At the entrance to the magic
of the semi-dark, at the entrance
to the subdued light that says party,
that says we’re having a shadowy party,
I can hear the bopping dream begin,
in the twilight zone: Yeah! Yeah!

Take a step to the right,
take a step to the left,
let’s do the art warp again.
The train goes all the way
beyond the partition
and back again,
all the way
beyond the partition
and back again,
all the way
beyond the partition
and back again,
one day
shall we
one day
shall we
one day
shall we
get off
you mean get off?
I mean get off
you mean really get off?
I mean really get off.
We’re coming out of the tunnel.
What does that mean?
There’s a blue sky.
But it’s only paint.
What do you expect?
Take a step to the right,
take a step to the left,
let’s do the art warp again.
So many words in the gallery already,
my poem wants to shrink away
in preparation for an uncertain silence
or a seductive mystery,
too many words here, too much sense.
The role-players tell me the scheme they’re in,
the train is all message and no medium, there is
no interface,
only surface
indulging its
own cut-outs.

Take a step to the right,
take a step to the left,
let’s do the art warp again.
I came up to the 1st floor world of art
out of the real fabrication that is Brindley Place,
I came up in the lift to play my part
in this fresh game of artifice.
From the bridge I’d watched a canal boat,
strange, decorated, craft that they are,
I’d been hypnotised by thirty-eight
every-moment-different fountains, I am poor
in spirit compared with these necessities.
Then up to the 1st floor to see a case
for a tube trip in the world of art,
set apart, -

Out there a man wears a leopard skin coat,

he is drinking his coffee amongst the toadstools,

and I have come to the 1st floor of the world of art

to watch the on-screen animations

of the artist’s real life - do I believe it?
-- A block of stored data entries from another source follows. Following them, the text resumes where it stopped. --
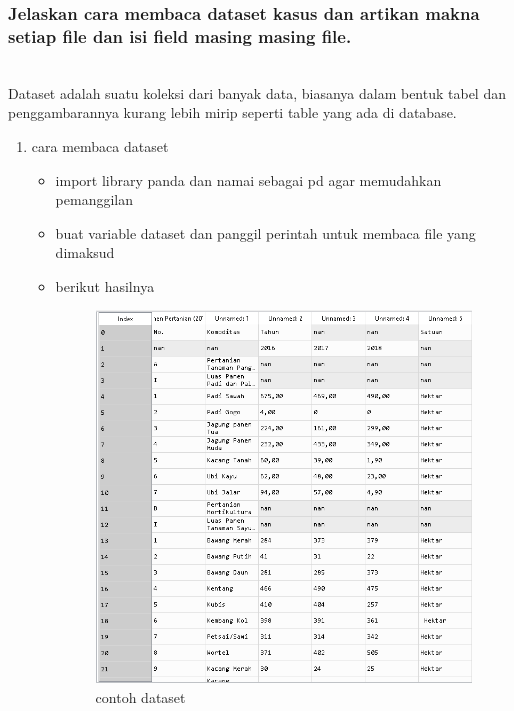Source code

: \subsubsection{Jelaskan cara membaca dataset kasus dan artikan makna setiap ﬁle dan isi ﬁeld masing masing ﬁle.}
\hfill\\
Dataset adalah suatu koleksi dari banyak data, biasanya dalam bentuk tabel dan penggambarannya kurang lebih mirip seperti table yang ada di database.
\begin{enumerate}
\item cara membaca dataset
\hfill\\

	\begin{itemize}
	\item import library panda dan namai sebagai pd agar memudahkan pemanggilan
	\item buat variable dataset dan panggil perintah untuk membaca file yang dimaksud
	\hfill\\	
	\item berikut hasilnya
	\hfill\\
\begin{figure}[H]
	\centering
	\includegraphics[width=12cm]{figures/1174079/3/hasilbacadataset.PNG}
	\caption{contoh dataset}
\end{figure}
\end{itemize}
\end{enumerate}

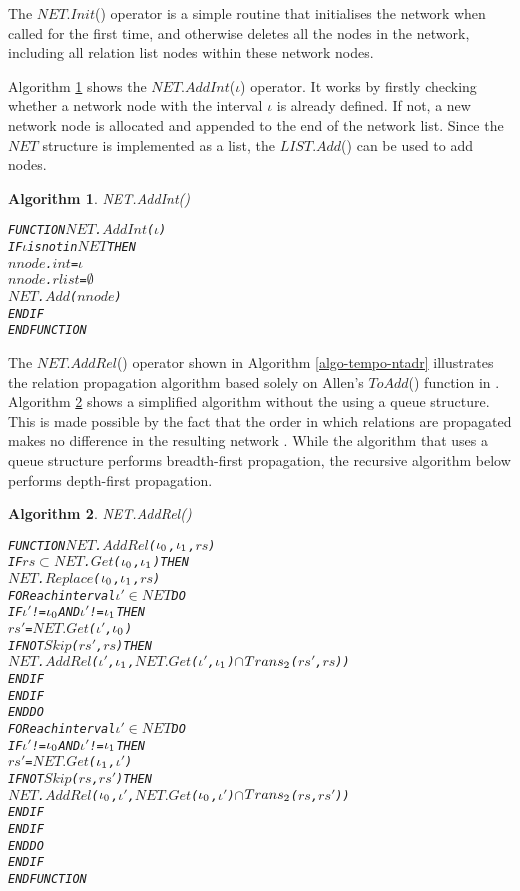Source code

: \documentclass[11pt]{report}
\newenvironment{vverbatim}
{
  \begin{alltt}
}
{
    \vspace{-\baselineskip}
  \end{alltt}
}
\newtheorem{vvalgorithm}{Algorithm}[chapter]
\newenvironment{valgorithm}[2]
{
  \begin{vvalgorithm}{#1}
    \label{#2}
    \small
    \begin{vverbatim}
}
{
    \end{vverbatim}
  \end{vvalgorithm}
}
\begin{document}
        The $NET$.$Init$() operator is a simple routine that initialises the
        network when called for the first time, and otherwise deletes all the
        nodes in the network, including all relation list nodes within these
        network nodes.

        Algorithm \ref{algo-impln-ntadi} shows the $NET$.$AddInt$($\iota$)
        operator. It works by firstly checking whether a network node with the
        interval $\iota$ is already defined. If not, a new network node is
        allocated and appended to the end of the network list. Since the $NET$
        structure is implemented as a list, the $LIST$.$Add$() can be used to
        add nodes.

        \begin{valgorithm}{NET.AddInt()}{algo-impln-ntadi}
FUNCTION \(NET\).\(AddInt\)(\(\iota\))
  IF \(\iota\) is not in \(NET\) THEN
    \(nnode\).\(int\) = \(\iota\)
    \(nnode\).\(rlist\) = \(\emptyset\)
    \(NET\).\(Add\)(\(nnode\))
  ENDIF
ENDFUNCTION
        \end{valgorithm}

        The $NET$.$AddRel$() operator shown in Algorithm \ref{algo-tempo-ntadr}
        illustrates the relation propagation algorithm based solely on Allen's
        $ToAdd$() function in \cite{ALE}. Algorithm \ref{algo-impln-ntadr}
        shows a simplified algorithm without the using a queue structure. This
        is made possible by the fact that the order in which relations are
        propagated makes no difference in the resulting network \cite{MAC,VAN1}.
        While the algorithm that uses a queue structure performs breadth-first
        propagation, the recursive algorithm below performs depth-first
        propagation.

        \begin{valgorithm}{NET.AddRel()}{algo-impln-ntadr}
FUNCTION \(NET\).\(AddRel\)(\(\iota\sb{0}\), \(\iota\sb{1}\), \(rs\))
  IF \(rs\) \(\subset\) \(NET\).\(Get\)(\(\iota\sb{0}\), \(\iota\sb{1}\)) THEN
    \(NET\).\(Replace\)(\(\iota\sb{0}\), \(\iota\sb{1}\), \(rs\))
    FOR each interval \(\iota'\) \(\in\) \(NET\) DO
      IF \(\iota'\) != \(\iota\sb{0}\) AND \(\iota'\) != \(\iota\sb{1}\) THEN
        \(rs'\) =  \(NET.Get\)(\(\iota'\), \(\iota\sb{0}\))
        IF NOT \(Skip\)(\(rs'\), \(rs\)) THEN
          \(NET\).\(AddRel\)(\(\iota'\), \(\iota\sb{1}\), \(NET.Get\)(\(\iota'\), \(\iota\sb{1}\)) \(\cap\) \(Trans\sb{2}\)(\(rs'\), \(rs\)))
        ENDIF
      ENDIF
    ENDDO
    FOR each interval \(\iota'\) \(\in\) \(NET\) DO
      IF \(\iota'\) != \(\iota\sb{0}\) AND \(\iota'\) != \(\iota\sb{1}\) THEN
        \(rs'\) =  \(NET.Get\)(\(\iota\sb{1}\), \(\iota'\))
        IF NOT \(Skip\)(\(rs\), \(rs'\)) THEN
          \(NET\).\(AddRel\)(\(\iota\sb{0}\), \(\iota'\), \(NET.Get\)(\(\iota\sb{0}\), \(\iota'\)) \(\cap\) \(Trans\sb{2}\)(\(rs\), \(rs'\)))
        ENDIF
      ENDIF
    ENDDO
  ENDIF
ENDFUNCTION
          \end{valgorithm}
\end{document}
I have come into this other world’s light

with its fantasy morality play

while people out there walk their uncertainty

like a wild dog on a gilt lead

between work and home without going mad,

most of them.

Most of us.

I am writing this on an 11 bus.

Take a step to the right,

take a step to the left,

let’s do the art warp again.

"Excuse me, which is the way to Dopple Stadt?"

"Never heard of it".

"I think it’s along the Northern Line, not far away".

"Not along any Northern Line known to me".

"It’s out of the tunnel, under the open sky".

"It sounds to me more like Germany".

"Yes, it is, at the end of the Northern line, you see".

"And I suppose there’s a castle in the air".


"And doubles of us there".

"Doubles of you and me".

"No more melancholy".

"Until the spell wears off me".

Take a step to the right,

take a step to the left,

let’s do the art warp again.

Ten times chip is pin,

nine times pin is ram,

eight times ram is screen,

seven times screen is font,

six times font is format,

five times format is template,

four times template is digital mouse,

three times digital mouse is disk,

two times disk is rom,

one times rom is rom,

money doesn’t grown on trees,

God created the heavens and the earth,

God save Queen Victoria

and all her Empire,

boys and girls go out to play.

Ten times chip is pin,

nine times pin is ram, -

Take a step to the right,

take a step to the left,

let’s do the art warp again.

It’s old-fashioned representation

for which the whole room is the frame,

no different from the Pre-Raphaelite women’s


and landscapes

and their dressing-up tableaux animations -

Marie Spartali Stillman’s

Enchanted Garden of Meister Ansaldo,

Eleanor Fortescue Brickdale’s The Uninvited Guest -

there is no breaking out of the frame,

the new Ikon itself

is framed by Brindley Place

as Brindley Place is framed by Ladywood -

where there are no longer nuns

or wood - and this poverty

is framed by the wider city,

there is no escape from the frame,

there is only a greater or lesser untidiness.



Take a step to the right,

take a step to the left,

let’s do the art warp again.

From the comments books

you can see a vision

of an egg that cracks

so that an exotic bird can be born

or of a deranged cat that licks

the sterile mess

off the gallery walls.

Take a step to the right,

take a step to the left,

let’s do the art warp again.

"Doctor, doctor, I want to be different!"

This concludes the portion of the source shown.